Das große Thema von Sinns Buch ist nicht nur die Abrechnung mit der europäischen Rettungspolitik in der Eurozone, sondern auch eine Kritik an der Flüchtlingspolitik der vergangenen Jahre. Sein Ausgangspunkt sind zwei Ereignisse im „schwarzen Juni“ 2016, dem das Buch seinen Titel verdankt. Am 21. Juni 2016 unterwarf sich das deutsche Verfassungsgericht in seinem Urteil zu den endgültigen Käufen von Staatsanleihen („Outright Monetary Transactions“, daher OMT-Urteil genannt) der – nach Sinn – „ausufernden“ Rechtsprechung des Europäischen Gerichtshofs zur Rettungspolitik der Europäischen Zentralbank (EZB). Am 23. Juni 2016 entschied sich die Bevölkerung Großbritanniens mehrheitlich, die EU zu verlassen. Beide Entscheidungen symbolisieren für Sinn vor dem Hintergrund der „Flüchtlingswelle“ und des „Euro-Desasters“ eine Zeitenwende: Sie stellen die Weichen für die künftige Ausrichtung Europas in eine völlig falsche Richtung.

Im OMT-Urteil des Bundesverfassungsgerichts sieht Sinn „nichts weniger als einen Freifahrtschein für eine Politik der Vergemeinschaftung der Haftung für Staatsschulden“. Nutznießer dieser Politik seien „vor allem die kriselnden Südländer Europas und Frankreich, Zahlmeister die noch einigermaßen gesunden Nordländer, allen voran Deutschland“.

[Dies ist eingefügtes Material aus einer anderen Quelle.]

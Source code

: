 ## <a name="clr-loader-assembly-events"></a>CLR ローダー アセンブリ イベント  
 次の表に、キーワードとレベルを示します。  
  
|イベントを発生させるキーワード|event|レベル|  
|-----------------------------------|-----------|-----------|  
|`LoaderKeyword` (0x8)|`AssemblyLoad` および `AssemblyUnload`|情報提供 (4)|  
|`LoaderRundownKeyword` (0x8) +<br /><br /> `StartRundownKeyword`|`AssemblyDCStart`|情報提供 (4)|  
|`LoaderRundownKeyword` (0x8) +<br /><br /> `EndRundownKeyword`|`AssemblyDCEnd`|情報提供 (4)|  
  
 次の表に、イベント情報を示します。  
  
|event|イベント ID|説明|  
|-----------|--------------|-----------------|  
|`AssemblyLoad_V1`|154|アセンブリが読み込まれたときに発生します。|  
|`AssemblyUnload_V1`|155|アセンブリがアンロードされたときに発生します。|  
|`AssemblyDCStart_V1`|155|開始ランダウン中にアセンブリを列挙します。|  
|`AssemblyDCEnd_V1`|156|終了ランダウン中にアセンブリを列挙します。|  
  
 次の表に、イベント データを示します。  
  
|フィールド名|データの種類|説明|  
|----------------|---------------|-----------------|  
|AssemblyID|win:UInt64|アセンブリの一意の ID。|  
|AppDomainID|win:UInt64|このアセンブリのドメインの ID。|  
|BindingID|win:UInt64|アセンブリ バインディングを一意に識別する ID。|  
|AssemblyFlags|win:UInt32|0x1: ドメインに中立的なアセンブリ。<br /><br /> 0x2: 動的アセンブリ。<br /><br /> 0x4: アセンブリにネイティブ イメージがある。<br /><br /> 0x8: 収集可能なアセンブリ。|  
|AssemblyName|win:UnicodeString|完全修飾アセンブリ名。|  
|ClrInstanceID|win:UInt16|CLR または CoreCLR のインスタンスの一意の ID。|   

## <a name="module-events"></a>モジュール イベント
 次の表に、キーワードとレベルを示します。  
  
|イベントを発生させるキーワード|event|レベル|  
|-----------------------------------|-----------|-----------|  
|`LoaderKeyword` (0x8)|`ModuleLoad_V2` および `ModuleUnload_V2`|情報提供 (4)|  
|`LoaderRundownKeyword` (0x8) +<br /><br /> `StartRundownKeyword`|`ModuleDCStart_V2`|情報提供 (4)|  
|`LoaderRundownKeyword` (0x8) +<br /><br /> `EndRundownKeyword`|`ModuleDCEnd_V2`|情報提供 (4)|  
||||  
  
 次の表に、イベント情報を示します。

Die EZB als „Rettungsmaschine“

In zwei Kapiteln, die sich mit dem „Weg in eine Haftungsunion“ und der „Gigantomanie der Europäischen Zentralbank“ auseinandersetzen, prangert Sinn – mitunter an der Grenze zur Polemik – die Umverteilung der Haftung zwischen den Euroländern, die Einführung von Eurobonds durch die Hintertür und die Entwicklung der EZB hin zu einer europäischen „Bailout- und Rettungsmaschine“ an.

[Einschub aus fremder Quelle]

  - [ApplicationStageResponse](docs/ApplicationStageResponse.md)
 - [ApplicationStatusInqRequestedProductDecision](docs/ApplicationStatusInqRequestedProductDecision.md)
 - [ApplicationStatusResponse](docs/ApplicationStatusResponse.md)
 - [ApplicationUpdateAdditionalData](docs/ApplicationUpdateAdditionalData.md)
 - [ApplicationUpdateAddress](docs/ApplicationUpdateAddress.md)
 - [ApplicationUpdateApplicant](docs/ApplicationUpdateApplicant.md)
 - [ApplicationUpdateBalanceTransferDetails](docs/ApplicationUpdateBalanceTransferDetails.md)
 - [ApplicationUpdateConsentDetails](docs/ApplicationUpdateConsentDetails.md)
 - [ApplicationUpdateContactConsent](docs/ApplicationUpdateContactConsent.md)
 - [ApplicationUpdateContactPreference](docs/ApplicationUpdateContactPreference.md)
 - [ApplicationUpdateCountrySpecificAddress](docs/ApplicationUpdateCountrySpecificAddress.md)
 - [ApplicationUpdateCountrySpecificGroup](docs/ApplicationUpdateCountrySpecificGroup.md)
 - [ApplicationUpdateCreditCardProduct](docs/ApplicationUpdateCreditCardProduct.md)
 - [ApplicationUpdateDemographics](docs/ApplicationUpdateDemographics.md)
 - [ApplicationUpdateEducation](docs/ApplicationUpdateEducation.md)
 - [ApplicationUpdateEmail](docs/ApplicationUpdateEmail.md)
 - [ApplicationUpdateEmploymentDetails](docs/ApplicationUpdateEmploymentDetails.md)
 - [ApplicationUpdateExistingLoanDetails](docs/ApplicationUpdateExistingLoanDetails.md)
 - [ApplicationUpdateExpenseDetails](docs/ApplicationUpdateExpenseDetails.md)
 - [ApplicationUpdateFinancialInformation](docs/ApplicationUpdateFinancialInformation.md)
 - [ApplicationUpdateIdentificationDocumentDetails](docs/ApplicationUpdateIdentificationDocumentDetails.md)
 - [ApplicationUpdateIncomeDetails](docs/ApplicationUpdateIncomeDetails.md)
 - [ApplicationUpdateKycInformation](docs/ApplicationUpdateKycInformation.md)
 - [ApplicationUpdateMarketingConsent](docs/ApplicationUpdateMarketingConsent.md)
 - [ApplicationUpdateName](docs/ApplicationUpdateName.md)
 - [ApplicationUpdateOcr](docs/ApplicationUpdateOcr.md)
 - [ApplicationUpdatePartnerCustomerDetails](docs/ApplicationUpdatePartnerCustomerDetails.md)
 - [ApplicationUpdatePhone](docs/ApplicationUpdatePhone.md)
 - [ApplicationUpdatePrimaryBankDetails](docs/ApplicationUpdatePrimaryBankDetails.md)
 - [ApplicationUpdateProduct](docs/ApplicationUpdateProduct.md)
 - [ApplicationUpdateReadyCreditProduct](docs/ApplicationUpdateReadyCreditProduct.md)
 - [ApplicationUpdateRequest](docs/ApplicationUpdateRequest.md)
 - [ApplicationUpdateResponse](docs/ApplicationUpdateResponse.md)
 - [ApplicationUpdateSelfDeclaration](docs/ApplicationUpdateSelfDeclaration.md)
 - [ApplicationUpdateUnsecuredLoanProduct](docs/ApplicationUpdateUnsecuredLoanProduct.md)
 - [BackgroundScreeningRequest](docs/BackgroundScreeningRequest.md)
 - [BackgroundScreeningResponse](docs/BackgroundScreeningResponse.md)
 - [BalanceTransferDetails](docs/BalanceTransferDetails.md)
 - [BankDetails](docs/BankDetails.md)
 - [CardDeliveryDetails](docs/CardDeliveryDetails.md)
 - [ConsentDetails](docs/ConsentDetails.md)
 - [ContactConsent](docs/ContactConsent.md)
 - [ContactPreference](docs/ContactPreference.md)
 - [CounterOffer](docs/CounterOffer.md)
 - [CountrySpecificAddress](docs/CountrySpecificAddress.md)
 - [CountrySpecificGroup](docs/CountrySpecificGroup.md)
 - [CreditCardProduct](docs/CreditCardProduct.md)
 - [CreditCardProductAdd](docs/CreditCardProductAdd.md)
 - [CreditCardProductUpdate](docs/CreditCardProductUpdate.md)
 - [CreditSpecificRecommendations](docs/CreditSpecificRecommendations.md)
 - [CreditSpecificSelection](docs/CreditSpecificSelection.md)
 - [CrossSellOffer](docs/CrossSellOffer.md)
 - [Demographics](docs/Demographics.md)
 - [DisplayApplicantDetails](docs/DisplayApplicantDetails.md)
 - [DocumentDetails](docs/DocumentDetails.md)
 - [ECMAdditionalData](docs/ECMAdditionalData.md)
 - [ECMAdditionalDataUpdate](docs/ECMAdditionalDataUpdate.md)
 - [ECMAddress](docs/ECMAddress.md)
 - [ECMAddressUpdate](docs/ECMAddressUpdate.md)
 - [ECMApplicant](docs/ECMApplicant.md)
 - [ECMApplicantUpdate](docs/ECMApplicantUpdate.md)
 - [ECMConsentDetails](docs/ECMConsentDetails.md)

Dabei verwehrt sich Sinn gegen den Vorwurf, die von ihm formulierte Kritik sei bloße Euroskepsis. Denn Sinn sieht keine Alternative zur europäischen Integration. Es geht ihm um die dringend gebotene Neukonstruktion der EU, nicht um ihre Abschaffung. Folgerichtig beendet er sein Buch mit 15 konkreten und weitreichenden Reformvorschlägen. Dabei geht es etwa um geregelte Ein- und Austritte in die Währungsunion oder eine Reform der EZB-Politik. Die Lektüre von Sinns Buch lohnt sich in diesem Punkt vor allem für diejenigen, die ansonsten eher die Kritik von Paul Krugman oder Joseph Stiglitz an der deutschen Austeritätspolitik teilen und die nun die Ratio hinter Wolfgang Schäubles Europapolitik besser verstehen wollen – oder wissen möchten, wie sich die FDP in einer Jamaika-Koalition mit Blick auf eine Reform der Eurozone positionieren könnte.

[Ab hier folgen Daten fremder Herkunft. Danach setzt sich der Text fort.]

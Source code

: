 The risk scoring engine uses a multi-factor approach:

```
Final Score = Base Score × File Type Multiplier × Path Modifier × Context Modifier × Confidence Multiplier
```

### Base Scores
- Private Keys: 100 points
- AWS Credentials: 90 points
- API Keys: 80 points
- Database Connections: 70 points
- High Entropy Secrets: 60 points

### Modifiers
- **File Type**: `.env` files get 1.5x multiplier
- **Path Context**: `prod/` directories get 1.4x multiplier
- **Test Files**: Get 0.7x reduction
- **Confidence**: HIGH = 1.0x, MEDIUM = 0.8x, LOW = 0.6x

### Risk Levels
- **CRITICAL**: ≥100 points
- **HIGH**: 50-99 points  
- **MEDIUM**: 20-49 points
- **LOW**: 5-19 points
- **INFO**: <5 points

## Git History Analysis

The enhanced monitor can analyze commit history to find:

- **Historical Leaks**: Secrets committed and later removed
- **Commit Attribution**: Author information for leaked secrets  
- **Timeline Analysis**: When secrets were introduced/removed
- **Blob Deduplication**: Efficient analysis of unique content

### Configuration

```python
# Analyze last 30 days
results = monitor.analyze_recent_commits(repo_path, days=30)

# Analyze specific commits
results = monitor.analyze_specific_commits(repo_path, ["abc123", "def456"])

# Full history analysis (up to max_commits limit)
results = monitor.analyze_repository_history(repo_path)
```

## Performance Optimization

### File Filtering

Ein Teil von Sinns Buch ist der Migrations- und Flüchtlingskrise gewidmet, die er als entscheidend für Europas Zukunft ansieht. Dabei geht Sinn hart mit der Flüchtlingspolitik der Bundesregierung seit 2015 ins Gericht. Er bescheinigt ihr unter anderem Rechtswidrigkeit und macht sie indirekt für den Brexit zumindest mitverantwortlich. Als Hauptproblem auf europäischer Ebene macht Sinn ein „unauflösbares Trilemma“ aus. Dieses bestehe darin, dass sich das Ziel der Freizügigkeit für EU-Bürger nicht gleichzeitig mit dem der Sozialstaatlichkeit und dem der Inklu­sion der Migranten in das Sozialsystem des Gastlands realisieren ließen. Er gibt hier dem ehemaligen britischen Premierminister David Cameron nachträglich Recht, der diesen Punkt in seinen Reformverhandlungen mit der EU vorgebracht hatte – und damit nicht durchgedrungen war.

Genauso wenig wie in den Kapiteln über die Eurozonenpolitik der EZB scheut sich Sinn in dem Kapitel über Migration, Missstände schonungslos aufzudecken. Allein schon deshalb lohnt sich die Lektüre sehr, auch wenn man die Meinung des Autors nicht in allen Dingen teilt.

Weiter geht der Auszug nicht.